RockMySlocs

When developing software, it's often nice to get some quantitative metrics back to demonstrate how things are going, and to get warm, fuzzy feelings about how one's pet project is growing. The problem is, it's not easy to quantitatively assess software development. On a professional software project you might have planned features and estimated efforts, with expended effort logged and forecasts made; on a free software project it's generally not done quite so formally.

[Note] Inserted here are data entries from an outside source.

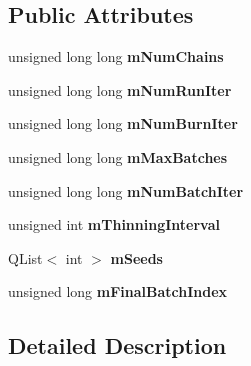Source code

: \subsection*{Public Attributes}
\begin{DoxyCompactItemize}
\item 
\hypertarget{class_m_c_m_c_settings_af93abc869d7d5180a092e60ed7cf3fb2}{unsigned long long {\bfseries m\-Num\-Chains}}\label{class_m_c_m_c_settings_af93abc869d7d5180a092e60ed7cf3fb2}

\item 
\hypertarget{class_m_c_m_c_settings_a33dfbcab7369d431aff54c43f8cdedbf}{unsigned long long {\bfseries m\-Num\-Run\-Iter}}\label{class_m_c_m_c_settings_a33dfbcab7369d431aff54c43f8cdedbf}

\item 
\hypertarget{class_m_c_m_c_settings_acf1a593727144b4b66d66f4a7619b0fd}{unsigned long long {\bfseries m\-Num\-Burn\-Iter}}\label{class_m_c_m_c_settings_acf1a593727144b4b66d66f4a7619b0fd}

\item 
\hypertarget{class_m_c_m_c_settings_aea0a79544fe5394c3eae33c274112ae6}{unsigned long long {\bfseries m\-Max\-Batches}}\label{class_m_c_m_c_settings_aea0a79544fe5394c3eae33c274112ae6}

\item 
\hypertarget{class_m_c_m_c_settings_a5257322a4ad1965bdd6cf5261d7c8ac0}{unsigned long long {\bfseries m\-Num\-Batch\-Iter}}\label{class_m_c_m_c_settings_a5257322a4ad1965bdd6cf5261d7c8ac0}

\item 
\hypertarget{class_m_c_m_c_settings_a4323fd0702eb2ac05eba0da1ef0a561d}{unsigned int {\bfseries m\-Thinning\-Interval}}\label{class_m_c_m_c_settings_a4323fd0702eb2ac05eba0da1ef0a561d}

\item 
\hypertarget{class_m_c_m_c_settings_acaccd9929e375b94a65fe992ed07f0a2}{Q\-List$<$ int $>$ {\bfseries m\-Seeds}}\label{class_m_c_m_c_settings_acaccd9929e375b94a65fe992ed07f0a2}

\item 
\hypertarget{class_m_c_m_c_settings_a86e0efe9a5e84f3106f7829a60c5d47c}{unsigned long {\bfseries m\-Final\-Batch\-Index}}\label{class_m_c_m_c_settings_a86e0efe9a5e84f3106f7829a60c5d47c}

\end{DoxyCompactItemize}


\subsection{Detailed Description}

One obvious and easy metric is the pure code size, either in bytes or lines of source code. This has also obvious disadvantages too - focusing on this just leads to sprawling, duplicated code which is less maintainable than equivalent code with fewer lines. Do you want to encourage efficient, reused, compact code or do you want to penalize it as being "not as good" as an unmaintainable mess? You also have the problem that an "if" statement could be written on one line or expanded out to four - is this then four times as valuable? Is that what you want to incentivize?

Then you have complications - do blank lines count as lines of code? Do comments? What about text files? xml files? properties files? Does perl code count the same as C or COBOL?

Sloccount

So given the apparent weakness of using SLOC (Source Lines Of Code) as a metric, is it still useful? I think it depends. It's clearly not useful for comparing very different projects, like a C++ desktop application with a PHP administration tool. It's not useful for calculating development costs, because the raw numbers are far too arbitrary and the results open to gaming. It's not useful if you're using it as the only metric to be judged. But I think it can still be useful.

There's a tool called "SLOCCount" which does nothing else except count the lines of code, and it appears to be popular and useful (it's in several linux packages, and it's used by OpenHub for their statistics). But I'd like to outline what I like about it and what I don't like.

What's great about sloccount?

What's lacking?

What's to take away?

Converting the code into real US Dollars is obviously very appealing, but meaningless. Comparing two completely incomparable projects becomes very straightforward and precise, but completely meaningless.

What is perhaps more important is tracking the output of a tool like this over time. Not necessarily to strive towards an ever-bloating codebase, but just to monitor how the codebase develops as the work goes in. Are there bursts of growth when new features are added? Are there sudden shrinks when refactoring occurs and functionality gets simplified? Are there periods when huge files are split into smaller, more manageable ones? Are there periods when growth is stagnated and focus goes towards testing, bugfixing, or diverted to other projects? Does growth flatten off as the project gets mature, and if so, how long does that take?

What might also be nice, is to use not just the number of lines of code here, but also another measure of the quality and tidiness of the code. For many languages it might be possible to run a tool like "lint" over the code as well, and count the issues found. Then you could chart both the growth and the quality improvements over time. Maybe there are periods when the code grows without taking notice of the lint warnings, and maybe there are times when there's a concentrated effort to tidy up the code (without writing more) and reduce the issue count.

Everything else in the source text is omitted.